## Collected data

+ + +

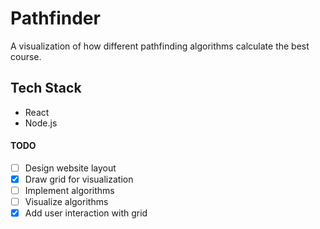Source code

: # Pathfinder
  A visualization of how different pathfinding algorithms calculate the best course. 
  
## Tech Stack
  - React
  - Node.js

#### TODO
  - [ ] Design website layout
  - [x] Draw grid for visualization 
  - [ ] Implement algorithms
  - [ ] Visualize algorithms
  - [x] Add user interaction with grid
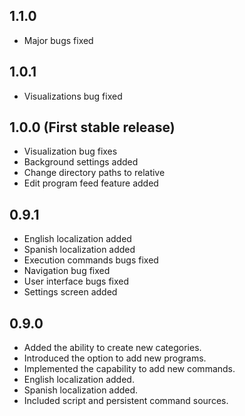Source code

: ## 1.1.0
- Major bugs fixed

## 1.0.1
- Visualizations bug fixed

## 1.0.0 (First stable release)
- Visualization bug fixes
- Background settings added
- Change directory paths to relative
- Edit program feed feature added

## 0.9.1
- English localization added
- Spanish localization added
- Execution commands bugs fixed
- Navigation bug fixed
- User interface bugs fixed
- Settings screen added

## 0.9.0
- Added the ability to create new categories.
- Introduced the option to add new programs.
- Implemented the capability to add new commands.
- English localization added.
- Spanish localization added.
- Included script and persistent command sources.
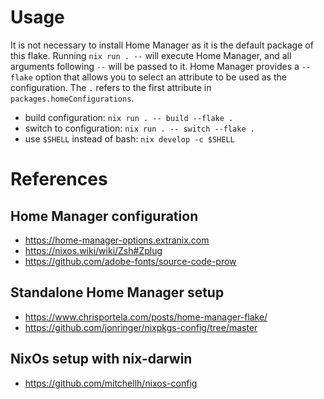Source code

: # Usage

It is not necessary to install Home Manager as it is the default package of this flake. Running `nix run . --` will execute Home Manager, and all arguments following `--` will be passed to it. Home Manager provides a `--flake` option that allows you to select an attribute to be used as the configuration. The `.` refers to the first attribute in `packages.homeConfigurations`.

* build configuration: `nix run . -- build --flake .`
* switch to configuration: `nix run . -- switch --flake .`
* use `$SHELL` instead of bash: `nix develop -c $SHELL`

# References

## Home Manager configuration

* https://home-manager-options.extranix.com
* https://nixos.wiki/wiki/Zsh#Zplug
* https://github.com/adobe-fonts/source-code-prow

## Standalone Home Manager setup

* https://www.chrisportela.com/posts/home-manager-flake/
* https://github.com/jonringer/nixpkgs-config/tree/master

## NixOs setup with nix-darwin

* https://github.com/mitchellh/nixos-config




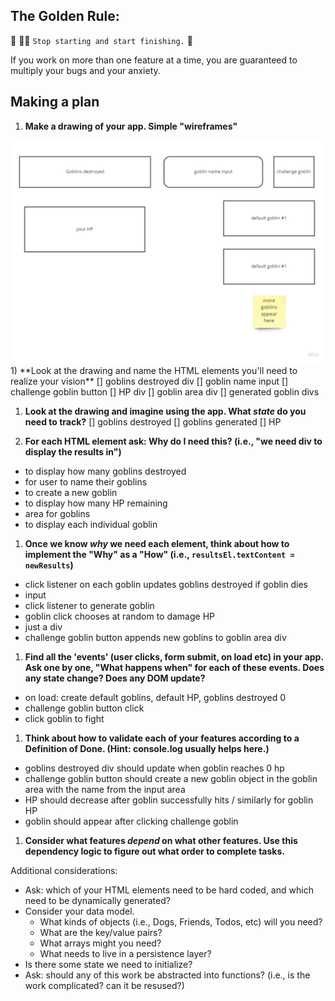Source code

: ## The Golden Rule: 

🦸 🦸‍♂️ `Stop starting and start finishing.` 🏁

If you work on more than one feature at a time, you are guaranteed to multiply your bugs and your anxiety.

## Making a plan

1) **Make a drawing of your app. Simple "wireframes"** 
<img src="./assets/Goblin-game.jpg" alt="wireframe">
1) **Look at the drawing and name the HTML elements you'll need to realize your vision**
[] goblins destroyed div
[] goblin name input
[] challenge goblin button
[] HP div
[] goblin area div
[] generated goblin divs

1) **Look at the drawing and imagine using the app. What _state_ do you need to track?**
[] goblins destroyed
[] goblins generated
[] HP

1) **For each HTML element ask: Why do I need this? (i.e., "we need div to display the results in")** 
- to display how many goblins destroyed
- for user to name their goblins
- to create a new goblin
- to display how many HP remaining
- area for goblins
- to display each individual goblin

1) **Once we know _why_ we need each element, think about how to implement the "Why" as a "How" (i.e., `resultsEl.textContent = newResults`)**
- click listener on each goblin updates goblins destroyed if goblin dies
- input
- click listener to generate goblin
- goblin click chooses at random to damage HP
- just a div
- challenge goblin button appends new goblins to goblin area div

1) **Find all the 'events' (user clicks, form submit, on load etc) in your app. Ask one by one, "What happens when" for each of these events. Does any state change? Does any DOM update?**
- on load: create default goblins, default HP, goblins destroyed 0
- challenge goblin button click
- click goblin to fight

1) **Think about how to validate each of your features according to a Definition of Done. (Hint: console.log usually helps here.)**
- goblins destroyed div should update when goblin reaches 0 hp
- challenge goblin button should create a new goblin object in the goblin area with the name from the input area
- HP should decrease after goblin successfully hits / similarly for goblin HP
- goblin should appear after clicking challenge goblin

1) **Consider what features _depend_ on what other features. Use this dependency logic to figure out what order to complete tasks.**

Additional considerations:
- Ask: which of your HTML elements need to be hard coded, and which need to be dynamically generated?
- Consider your data model. 
  - What kinds of objects (i.e., Dogs, Friends, Todos, etc) will you need? 
  - What are the key/value pairs? 
  - What arrays might you need? 
  - What needs to live in a persistence layer?
- Is there some state we need to initialize?
- Ask: should any of this work be abstracted into functions? (i.e., is the work complicated? can it be resused?)
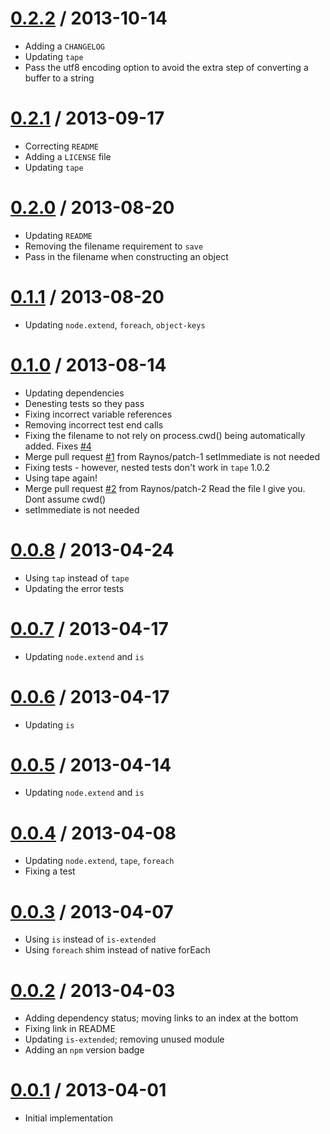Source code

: [0.2.2](https://github.com/ljharb/node-json-file/releases/tag/v0.2.2) / 2013-10-14
==================
  * Adding a `CHANGELOG`
  * Updating `tape`
  * Pass the utf8 encoding option to avoid the extra step of converting a buffer to a string

[0.2.1](https://github.com/ljharb/node-json-file/releases/tag/v0.2.1) / 2013-09-17
==================
  * Correcting `README`
  * Adding a `LICENSE` file
  * Updating `tape`

[0.2.0](https://github.com/ljharb/node-json-file/releases/tag/v0.2.0) / 2013-08-20
==================
  * Updating `README`
  * Removing the filename requirement to `save`
  * Pass in the filename when constructing an object

[0.1.1](https://github.com/ljharb/node-json-file/releases/tag/v0.1.1) / 2013-08-20
==================
  * Updating `node.extend`, `foreach`, `object-keys`

[0.1.0](https://github.com/ljharb/node-json-file/releases/tag/v0.1.0) / 2013-08-14
==================
  * Updating dependencies
  * Denesting tests so they pass
  * Fixing incorrect variable references
  * Removing incorrect test end calls
  * Fixing the filename to not rely on process.cwd() being automatically added. Fixes [#4](https://github.com/ljharb/node-json-file/issues/4)
  * Merge pull request [#1](https://github.com/ljharb/node-json-file/issues/1) from Raynos/patch-1
    setImmediate is not needed
  * Fixing tests - however, nested tests don't work in `tape` 1.0.2
  * Using tape again!
  * Merge pull request [#2](https://github.com/ljharb/node-json-file/issues/2) from Raynos/patch-2
    Read the file I give you. Dont assume cwd()
  * setImmediate is not needed

[0.0.8](https://github.com/ljharb/node-json-file/releases/tag/v0.0.8) / 2013-04-24
==================
  * Using `tap` instead of `tape`
  * Updating the error tests

[0.0.7](https://github.com/ljharb/node-json-file/releases/tag/v0.0.7) / 2013-04-17
==================
  * Updating `node.extend` and `is`

[0.0.6](https://github.com/ljharb/node-json-file/releases/tag/v0.0.6) / 2013-04-17
==================
  * Updating `is`

[0.0.5](https://github.com/ljharb/node-json-file/releases/tag/v0.0.5) / 2013-04-14
==================
  * Updating `node.extend` and `is`

[0.0.4](https://github.com/ljharb/node-json-file/releases/tag/v0.0.4) / 2013-04-08
==================
  * Updating `node.extend`, `tape`, `foreach`
  * Fixing a test

[0.0.3](https://github.com/ljharb/node-json-file/releases/tag/v0.0.3) / 2013-04-07
==================
  * Using `is` instead of `is-extended`
  * Using `foreach` shim instead of native forEach

[0.0.2](https://github.com/ljharb/node-json-file/releases/tag/v0.0.2) / 2013-04-03
==================
  * Adding dependency status; moving links to an index at the bottom
  * Fixing link in README
  * Updating `is-extended`; removing unused module
  * Adding an `npm` version badge

[0.0.1](https://github.com/ljharb/node-json-file/releases/tag/v0.0.1) / 2013-04-01
==================
  * Initial implementation

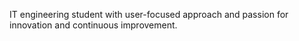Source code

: IT engineering student with user-focused approach and passion for innovation and continuous improvement.
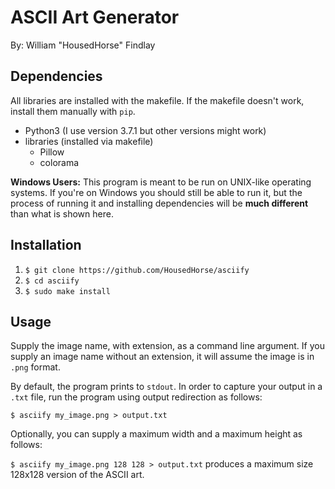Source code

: # ASCII Art Generator

By: William "HousedHorse" Findlay

## Dependencies

All libraries are installed with the makefile. If the makefile doesn't work,
install them manually with `pip`.

- Python3 (I use version 3.7.1 but other versions might work)
- libraries (installed via makefile)
  - Pillow
  - colorama
  
**Windows Users:** This program is meant to be run on UNIX-like operating systems.
If you're on Windows you should still be able to run it, but the process of running
it and installing dependencies will be **much different** than what is shown here.

## Installation

1. `$ git clone https://github.com/HousedHorse/asciify`
1. `$ cd asciify`
1. `$ sudo make install`

## Usage

Supply the image name, with extension, as a command line argument.
If you supply an image name without an extension, it will assume the
image is in `.png` format.

By default, the program prints to `stdout`. In order to capture your
output in a `.txt` file, run the program using output redirection as follows:

`$ asciify my_image.png > output.txt`

Optionally, you can supply a maximum width and a maximum height as follows:

`$ asciify my_image.png 128 128 > output.txt` produces a maximum size 128x128 version of the ASCII art.
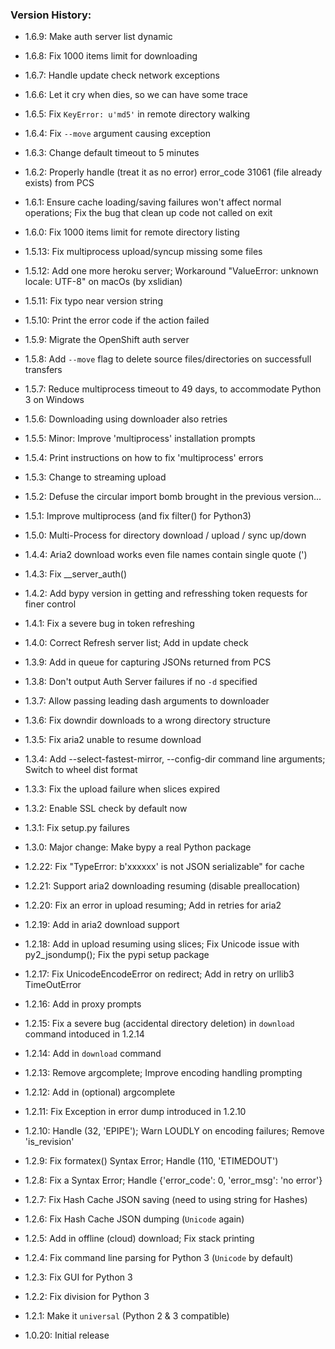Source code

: ### Version History:

- 1.6.9: Make auth server list dynamic
- 1.6.8: Fix 1000 items limit for downloading
- 1.6.7: Handle update check network exceptions
- 1.6.6: Let it cry when dies, so we can have some trace
- 1.6.5: Fix `KeyError: u'md5'` in remote directory walking
- 1.6.4: Fix `--move` argument causing exception
- 1.6.3: Change default timeout to 5 minutes
- 1.6.2: Properly handle (treat it as no error) error_code 31061 (file already exists) from PCS
- 1.6.1: Ensure cache loading/saving failures won't affect normal operations; Fix the bug that clean up code not called on exit
- 1.6.0: Fix 1000 items limit for remote directory listing
- 1.5.13: Fix multiprocess upload/syncup missing some files
- 1.5.12: Add one more heroku server; Workaround "ValueError: unknown locale: UTF-8" on macOs (by xslidian)
- 1.5.11: Fix typo near version string
- 1.5.10: Print the error code if the action failed
- 1.5.9: Migrate the OpenShift auth server
- 1.5.8: Add `--move` flag to delete source files/directories on successfull transfers
- 1.5.7: Reduce multiprocess timeout to 49 days, to accommodate Python 3 on Windows
- 1.5.6: Downloading using downloader also retries
- 1.5.5: Minor: Improve 'multiprocess' installation prompts
- 1.5.4: Print instructions on how to fix 'multiprocess' errors
- 1.5.3: Change to streaming upload
- 1.5.2: Defuse the circular import bomb brought in the previous version...
- 1.5.1: Improve multiprocess (and fix filter() for Python3)
- 1.5.0: Multi-Process for directory download / upload / sync up/down

- 1.4.4: Aria2 download works even file names contain single quote (')
- 1.4.3: Fix __server_auth()
- 1.4.2: Add bypy version in getting and refresshing token requests for finer control
- 1.4.1: Fix a severe bug in token refreshing
- 1.4.0: Correct Refresh server list; Add in update check

- 1.3.9: Add in queue for capturing JSONs returned from PCS
- 1.3.8: Don't output Auth Server failures if no `-d` specified
- 1.3.7: Allow passing leading dash arguments to downloader
- 1.3.6: Fix downdir downloads to a wrong directory structure
- 1.3.5: Fix aria2 unable to resume download
- 1.3.4: Add --select-fastest-mirror, --config-dir command line arguments; Switch to wheel dist format
- 1.3.3: Fix the upload failure when slices expired
- 1.3.2: Enable SSL check by default now
- 1.3.1: Fix setup.py failures
- 1.3.0: Major change: Make bypy a real Python package

- 1.2.22: Fix "TypeError: b'xxxxxx' is not JSON serializable" for cache
- 1.2.21: Support aria2 downloading resuming (disable preallocation)
- 1.2.20: Fix an error in upload resuming; Add in retries for aria2
- 1.2.19: Add in aria2 download support
- 1.2.18: Add in upload resuming using slices; Fix Unicode issue with py2_jsondump(); Fix the pypi setup package
- 1.2.17: Fix UnicodeEncodeError on redirect; Add in retry on urllib3 TimeOutError
- 1.2.16: Add in proxy prompts
- 1.2.15: Fix a severe bug (accidental directory deletion) in `download` command intoduced in 1.2.14
- 1.2.14: Add in `download` command
- 1.2.13: Remove argcomplete; Improve encoding handling prompting
- 1.2.12: Add in (optional) argcomplete
- 1.2.11: Fix Exception in error dump introduced in 1.2.10
- 1.2.10: Handle (32, 'EPIPE'); Warn LOUDLY on encoding failures; Remove 'is_revision'
- 1.2.9: Fix formatex() Syntax Error; Handle (110, 'ETIMEDOUT')
- 1.2.8: Fix a Syntax Error; Handle {'error_code': 0, 'error_msg': 'no error'}
- 1.2.7: Fix Hash Cache JSON saving (need to using string for Hashes)
- 1.2.6: Fix Hash Cache JSON dumping (`Unicode` again)
- 1.2.5: Add in offline (cloud) download; Fix stack printing
- 1.2.4: Fix command line parsing for Python 3 (`Unicode` by default)
- 1.2.3: Fix GUI for Python 3
- 1.2.2: Fix division for Python 3
- 1.2.1: Make it `universal` (Python 2 & 3 compatible)
- 1.0.20: Initial release

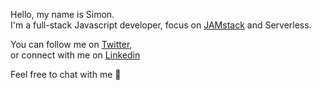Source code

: Hello, my name is Simon.  
I'm a full-stack Javascript developer, focus on [JAMstack](https://jamstack.org/) and Serverless.

You can follow me on [Twitter](https://twitter.com/SimonCrypta),  
or connect with me on [Linkedin](https://www.linkedin.com/in/gagnonsim/)

Feel free to chat with me 👋

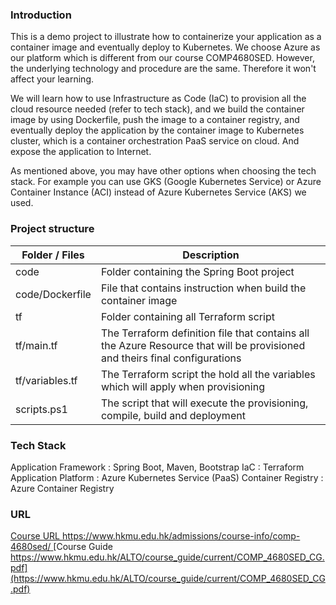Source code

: ### Introduction

This is a demo project to illustrate how to containerize your application as a container image and eventually deploy to Kubernetes. We choose Azure as our platform which is different from our course COMP4680SED. However, the underlying technology and procedure are the same. Therefore it won't affect your learning.

We will learn how to use Infrastructure as Code (IaC) to provision all the cloud resource needed (refer to tech stack), and we build the container image by using Dockerfile, push the image to a container registry, and eventually deploy the application by the container image to Kubernetes cluster, which is a container orchestration PaaS service on cloud. And expose the application to Internet.

As mentioned above, you may have other options when choosing the tech stack. For example you can use GKS (Google Kubernetes Service) or Azure Container Instance (ACI) instead of Azure Kubernetes Service (AKS) we used.

### Project structure

| Folder / Files  | Description                                                                                                                 |
|-----------------|-----------------------------------------------------------------------------------------------------------------------------|
| code            | Folder containing the Spring Boot project                                                                                   |
| code/Dockerfile | File that contains instruction when build the container image                                                               |
| tf              | Folder containing all Terraform script                                                                                      |
| tf/main.tf      | The Terraform definition file that contains all the Azure Resource that will be provisioned and theirs final configurations |
| tf/variables.tf | The Terraform script the hold all the variables which will apply when provisioning                                          |
| scripts.ps1     | The script that will execute the provisioning, compile, build and deployment                                                |

### Tech Stack
Application Framework : Spring Boot, Maven, Bootstrap
IaC : Terraform
Application Platform : Azure Kubernetes Service (PaaS)
Container Registry : Azure Container Registry

### URL
[Course URL https://www.hkmu.edu.hk/admissions/course-info/comp-4680sed/ ](https://www.hkmu.edu.hk/admissions/course-info/comp-4680sed/)
[Course Guide https://www.hkmu.edu.hk/ALTO/course_guide/current/COMP_4680SED_CG.pdf](https://www.hkmu.edu.hk/ALTO/course_guide/current/COMP_4680SED_CG.pdf)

+ + +

## Your objective
Among the entries, copy every line containing the word "output".

## Answer space
output in a `.txt` file, run the program using output redirection as follows:
`$ asciify my_image.png > output.txt`
`$ asciify my_image.png 128 128 > output.txt` produces a maximum size 128x128 version of the ASCII art.
- 1.3.8: Don't output Auth Server failures if no `-d` specified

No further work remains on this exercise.